The present invention relates to an organic light emitting diode (OLED) display device and a method of driving the same, capable of correcting luminance unevenness by measuring characteristics of each pixel at a high speed.

The AMOLED display is a self-luminous device that emits an organic light-emitting layer by recombination of electrons and holes, and is expected to be a next-generation display device because of its high luminance, low driving voltage and ultra thin film.

Each of the plurality of pixels constituting the AMOLED display device includes an organic light emitting diode (OLED) composed of an organic light emitting layer between the anode and the cathode, and a pixel driving circuit for independently driving the OLED. The pixel driving circuit mainly includes a switching thin film transistor (hereinafter referred to as a TFT) and a capacitor and a driving TFT. The switching TFT charges the capacitor corresponding to the data signal in response to the scan pulse and controls the magnitude of the current supplied to the OLED according to the magnitude of the voltage charged in the capacitor to control the amount of light emitted from the OLED. The amount of light emission of the OLED is proportional to the current supplied from the driving TFT.

However, in OLED display devices, characteristics of TFTs such as a threshold voltage (Vth) and a process deviation (mobility, parasitic capacitance, channel width / length) factor of a driving TFT are uneven for each pixel for reasons of process variation and the like, The current, that is, the amount of OLED light emission, becomes non-uniform for each pixel, resulting in uneven luminance. To solve this problem, a data compensation method for reducing luminance unevenness by measuring characteristic parameters of a driving TFT of each pixel driving circuit and correcting input data according to a measurement result is used.

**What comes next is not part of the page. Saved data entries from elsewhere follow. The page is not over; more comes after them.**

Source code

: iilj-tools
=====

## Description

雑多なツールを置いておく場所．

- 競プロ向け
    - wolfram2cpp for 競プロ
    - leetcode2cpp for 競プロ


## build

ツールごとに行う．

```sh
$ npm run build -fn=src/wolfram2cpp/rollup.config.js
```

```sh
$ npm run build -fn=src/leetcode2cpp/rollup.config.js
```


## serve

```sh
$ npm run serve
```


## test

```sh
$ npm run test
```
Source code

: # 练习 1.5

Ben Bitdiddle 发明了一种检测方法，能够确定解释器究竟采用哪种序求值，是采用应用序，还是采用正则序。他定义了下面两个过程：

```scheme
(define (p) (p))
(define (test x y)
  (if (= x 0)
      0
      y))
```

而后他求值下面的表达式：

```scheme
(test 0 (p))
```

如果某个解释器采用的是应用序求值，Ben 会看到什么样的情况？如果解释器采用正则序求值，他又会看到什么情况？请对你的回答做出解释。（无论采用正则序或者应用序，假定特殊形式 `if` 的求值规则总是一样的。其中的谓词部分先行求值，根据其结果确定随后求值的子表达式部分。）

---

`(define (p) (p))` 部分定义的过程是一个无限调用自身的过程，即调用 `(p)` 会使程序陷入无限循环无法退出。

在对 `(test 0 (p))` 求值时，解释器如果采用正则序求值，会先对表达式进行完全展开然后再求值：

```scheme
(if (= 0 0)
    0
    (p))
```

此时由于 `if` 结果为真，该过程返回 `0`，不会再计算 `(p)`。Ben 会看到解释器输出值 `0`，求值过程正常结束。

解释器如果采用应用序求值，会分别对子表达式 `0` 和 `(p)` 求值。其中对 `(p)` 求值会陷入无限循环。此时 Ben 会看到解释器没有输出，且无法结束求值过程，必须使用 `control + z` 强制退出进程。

The characteristics of the driving TFT can be measured by measuring the current of the pixel according to different voltages. However, it is difficult to measure the current of many pixels at high speed as the size of the AMOLED display becomes larger. For example, U.S. Patent No. 7,161,566 discloses a method of measuring current flowing through a power supply line (ELVDD line or VSS line) of a display panel by lighting one pixel at a time, but the threshold voltage and process variation factor information In order to obtain the information, it is necessary to acquire and store the information of all the pixels of the display panel, so that it takes a long time for sensing and is not suitable for a large-area display device.

SUMMARY OF THE INVENTION It is an object of the present invention to provide an organic light emitting diode (OLED) display device and a method of driving the same, capable of correcting luminance unevenness by measuring characteristics of each pixel at high speed.

In order to achieve the above object, in the organic light emitting diode display device according to the embodiment of the present invention, during each sensing frame belonging to the measurement mode, sensing image data is supplied to at least one pixel for each pixel row, The number of pixels turned on by the sensing image data gradually increases and the current measured through the power supply line of the display panel gradually increases or the number of pixels that are extinguished by the sensing image data gradually decreases The current measured through the power supply line decreases stepwise. The timing controller obtains and stores characteristic information of each pixel by using an increment or a decrement between a current value measured in a pixel row driving period and a current value measured in a driving period of a previous pixel row, The image data is compensated using the characteristic information.

The pixels to which the sensing image data is supplied in each sensing frame are pixels arranged in any one of the pixel columns or arranged in the diagonal direction. The pixels to which the sensing image data is supplied in each sensing frame period are at least one space in the horizontal direction Shifted.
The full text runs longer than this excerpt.